Самойлов представил себе худощавое лицо француза, его темные, как маслины, лукавые глаза и проговорил, извиняясь:
— Погряз в делах. Ты ведь знаешь, как это бывает… Закрутишься так, что и передохнуть некогда.
— Бывает-бывает, — смеясь, согласился Бернар. — Чем занят сейчас? Я думаю, а не повторить ли нам то похождение? Ты как, в настроении? Прилетай ко мне, я тебя по таким местам проведу, закачаешься!.. А какие там девочки! О-ля-ля!
Он в восторге зацокал языком.
— Только заранее сообщи, чтобы я успел взять перед этим неделю отпуска. Похмелье — штука ужасная.
Самойлов почесал бровь.
— Понимаешь ли, — промолвил он, чувствуя некоторые угрызения совести, что не звонил Монмерай раньше. — Я сейчас как раз во Франции, однако…
— О, так скорей приезжай! Ты где сейчас?..
— …несколько стеснен в передвижении.
Алексей с омерзением оглядел камеру, больше смахивающую на могильный склеп. Он поведал знакомому о своих трудностях, в том числе и о драке с Шавуром.
— Погоди, — оборвал его Бернар. Его голос выдавал напряжение. — Ты подрался с представителем контрразведки? — переспросил он.
— Ну, в общем, да, — промямлил Самойлов. — Они по-хамски себя вели, провоцируя, и мне больше ничего не оставалось делать, как… Одним словом, я не выдержал.
— Хм-м, — Монмерай был озадачен. — Понимаешь ли, это серьезней, чем ты думаешь, — как можно мягче сказал он. — Я попробую для тебя что-нибудь сделать, но многого не обещаю. В любом случае приготовься к тому, что тебя вышлют из страны с пожизненным запретом на въезд, как нежелательного гостя. Учти это, — добавил он грустным голосом.
— О, дьявол!
Самойлов понял, что может навсегда распроститься со своими мечтами о вилле на атлантическом побережье. Его охватила ярость.

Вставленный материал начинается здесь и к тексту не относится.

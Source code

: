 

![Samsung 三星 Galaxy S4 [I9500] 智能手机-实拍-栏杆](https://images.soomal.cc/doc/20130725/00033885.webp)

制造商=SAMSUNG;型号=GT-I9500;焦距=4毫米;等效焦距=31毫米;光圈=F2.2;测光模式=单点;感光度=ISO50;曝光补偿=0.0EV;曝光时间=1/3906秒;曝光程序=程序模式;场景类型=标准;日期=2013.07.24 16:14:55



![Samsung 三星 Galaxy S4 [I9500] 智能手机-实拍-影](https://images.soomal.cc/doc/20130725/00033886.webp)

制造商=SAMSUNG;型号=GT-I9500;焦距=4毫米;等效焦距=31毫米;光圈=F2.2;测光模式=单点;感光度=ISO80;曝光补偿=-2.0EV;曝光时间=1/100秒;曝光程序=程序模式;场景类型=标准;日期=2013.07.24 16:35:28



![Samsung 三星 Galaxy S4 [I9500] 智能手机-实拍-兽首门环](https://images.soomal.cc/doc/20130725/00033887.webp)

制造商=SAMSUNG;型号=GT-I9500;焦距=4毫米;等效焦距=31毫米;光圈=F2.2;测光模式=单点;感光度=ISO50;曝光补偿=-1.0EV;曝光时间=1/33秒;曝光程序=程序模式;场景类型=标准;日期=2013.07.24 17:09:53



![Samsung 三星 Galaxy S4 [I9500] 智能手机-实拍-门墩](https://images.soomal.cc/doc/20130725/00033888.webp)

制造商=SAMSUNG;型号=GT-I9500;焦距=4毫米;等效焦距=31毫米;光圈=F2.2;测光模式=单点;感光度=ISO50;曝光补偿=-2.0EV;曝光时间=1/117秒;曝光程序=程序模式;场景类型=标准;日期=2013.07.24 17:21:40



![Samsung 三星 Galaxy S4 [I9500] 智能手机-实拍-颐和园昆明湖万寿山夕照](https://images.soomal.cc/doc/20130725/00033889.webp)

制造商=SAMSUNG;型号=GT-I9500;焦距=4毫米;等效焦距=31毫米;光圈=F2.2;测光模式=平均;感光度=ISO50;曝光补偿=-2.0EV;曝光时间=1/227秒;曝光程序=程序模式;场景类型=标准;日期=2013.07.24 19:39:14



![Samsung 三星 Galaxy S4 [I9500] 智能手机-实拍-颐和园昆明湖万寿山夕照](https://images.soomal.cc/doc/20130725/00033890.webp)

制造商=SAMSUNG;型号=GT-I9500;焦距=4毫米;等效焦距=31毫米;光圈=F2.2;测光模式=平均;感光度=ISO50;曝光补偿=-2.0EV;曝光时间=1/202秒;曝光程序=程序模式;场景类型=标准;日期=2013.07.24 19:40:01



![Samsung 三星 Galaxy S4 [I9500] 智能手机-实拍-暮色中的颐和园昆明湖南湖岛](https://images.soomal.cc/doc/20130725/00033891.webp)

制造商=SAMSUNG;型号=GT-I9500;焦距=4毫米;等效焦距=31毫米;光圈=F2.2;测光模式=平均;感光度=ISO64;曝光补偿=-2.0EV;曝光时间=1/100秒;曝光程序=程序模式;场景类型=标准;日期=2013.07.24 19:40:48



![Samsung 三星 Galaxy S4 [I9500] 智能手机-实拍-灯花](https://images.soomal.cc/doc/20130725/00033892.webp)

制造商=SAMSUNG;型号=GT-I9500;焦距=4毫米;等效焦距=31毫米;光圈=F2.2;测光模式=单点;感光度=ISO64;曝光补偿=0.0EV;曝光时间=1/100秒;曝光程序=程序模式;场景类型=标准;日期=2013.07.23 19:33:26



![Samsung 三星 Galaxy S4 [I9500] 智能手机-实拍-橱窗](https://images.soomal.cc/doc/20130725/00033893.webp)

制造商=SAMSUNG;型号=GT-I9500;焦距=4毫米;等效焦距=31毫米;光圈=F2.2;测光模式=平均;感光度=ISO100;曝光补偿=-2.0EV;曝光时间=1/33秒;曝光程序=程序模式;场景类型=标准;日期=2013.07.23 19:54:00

— Неужели это все из-за этой дурацкой драки? Не может быть, Бернар!
— Таков закон, Алекс, — произнес журналист. — Ничего не попишешь…
— Правда? — Самойлов нахмурился, но тут ему в голову пришла одна мысль. — Слушай, я понимаю, что ты занят, но прошу тебя, прослушай одну запись. Может быть, все-таки удастся что-нибудь предпринять, а? — с надеждой спросил он. — Хорошо? Я долго тебя не задержу, вот увидишь.
— Ну, давай, — со вздохом согласился тот. — Однако сразу предупреждаю, чтобы на многое не рассчитывал. С законом шутки плохи… Кстати, откуда там взялась контрразведка?
— Не знаю, — пожал плечами Самойлов и включил диктофон.
— Слушай.
Он убавил громкость, чтобы звуки не были слышны в коридоре, и приложил динамик к микрофону.
— Запись пошла.
— О'кей.
Алексей замолчал. Сжимая в руке диктофон, он расстроено покачал головой и подумал, как же глупо он погорел.
— Ну-ка, ну-ка, — оживился Бернар, когда запись кончилась. — Поставь разговор на начало, и когда скажу, еще раз пусти его, понял? Я пока приготовлю свой диктофон.
— Ладно.
Отягощенный невеселыми мыслями, Самойлов поставил запись на начало и по команде Бернара вновь включил диктофон. Когда все было кончено, тот бросил:
— Подожди, проверю качество.
От его былого спокойствия не осталось и следа.
— Слушай, да это же забойный материал!.. Чего стоит одна фраза Фелибера, когда он обещает Шавуру дать возможность рассчитаться с тобой!
В Бернаре взял верх журналист.
— А кто такой Белборода?
— Да… в общем, никто, — промямлил Самойлов. — Так, один знакомый. Но не в нем дело. У Фелибера же ведь чрезвычайные полномочия… Как быть с этим?
— Ха! — возбужденно проговорил Монмерай. — Это еще ничего не значит. Может быть, он сказал это, чтобы ввести тебя в заблуждение.